◆ Required work:
Transcribe the records below from the first line to the line that includes "- Doxygen + Breathe + Sphinx", inclusive, and omit the pictures.

Saved data entries
************

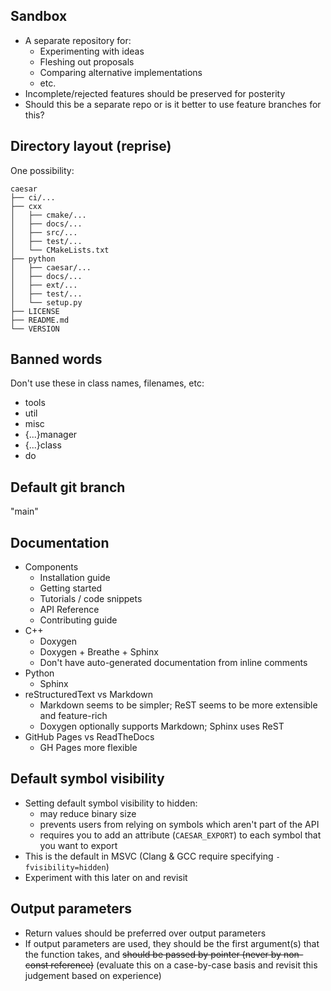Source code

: ﻿## Sandbox

- A separate repository for:
	-  Experimenting with ideas 
	- Fleshing out proposals
	- Comparing alternative implementations
	- etc.
- Incomplete/rejected features should be preserved for posterity
- Should this be a separate repo or is it better to use feature branches for this?


## Directory layout (reprise)

One possibility:
```
caesar
├── ci/...
├── cxx
│   ├── cmake/...
│   ├── docs/...
│   ├── src/...
│   ├── test/...
│   └── CMakeLists.txt
├── python
│   ├── caesar/...
│   ├── docs/...
│   ├── ext/...
│   ├── test/...
│   └── setup.py
├── LICENSE
├── README.md
└── VERSION
```


## Banned words

Don't use these in class names, filenames, etc:
- tools
- util
- misc
- {...}manager
- {...}class
- do


## Default git branch

"main"


## Documentation

- Components
	- Installation guide
	- Getting started
	- Tutorials / code snippets
	- API Reference
	- Contributing guide
- C++
	- Doxygen
	- Doxygen + Breathe + Sphinx
	- Don't have auto-generated documentation from inline comments
- Python
	- Sphinx
- reStructuredText vs Markdown
	- Markdown seems to be simpler; ReST seems to be more extensible and feature-rich
	- Doxygen optionally supports Markdown; Sphinx uses ReST
- GitHub Pages vs ReadTheDocs
	- GH Pages more flexible


## Default symbol visibility

- Setting default symbol visibility to hidden:
	- may reduce binary size
	- prevents users from relying on symbols which aren't part of the API
	- requires you to add an attribute (`CAESAR_EXPORT`) to each symbol that you want to export
- This is the default in MSVC (Clang & GCC require specifying `-fvisibility=hidden`)
- Experiment with this later on and revisit


## Output parameters

- Return values should be preferred over output parameters
- If output parameters are used, they should be the first argument(s) that the function takes, and ~~should be passed by pointer (never by non-const reference)~~ (evaluate this on a case-by-case basis and revisit this judgement based on experience)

************

◆ Exercise output:
Source code

: ﻿## Sandbox

- A separate repository for:
	-  Experimenting with ideas 
	- Fleshing out proposals
	- Comparing alternative implementations
	- etc.
- Incomplete/rejected features should be preserved for posterity
- Should this be a separate repo or is it better to use feature branches for this?


## Directory layout (reprise)

One possibility:
```
caesar
├── ci/...
├── cxx
│   ├── cmake/...
│   ├── docs/...
│   ├── src/...
│   ├── test/...
│   └── CMakeLists.txt
├── python
│   ├── caesar/...
│   ├── docs/...
│   ├── ext/...
│   ├── test/...
│   └── setup.py
├── LICENSE
├── README.md
└── VERSION
```


## Banned words

Don't use these in class names, filenames, etc:
- tools
- util
- misc
- {...}manager
- {...}class
- do


## Default git branch

"main"


## Documentation

- Components
	- Installation guide
	- Getting started
	- Tutorials / code snippets
	- API Reference
	- Contributing guide
- C++
	- Doxygen
	- Doxygen + Breathe + Sphinx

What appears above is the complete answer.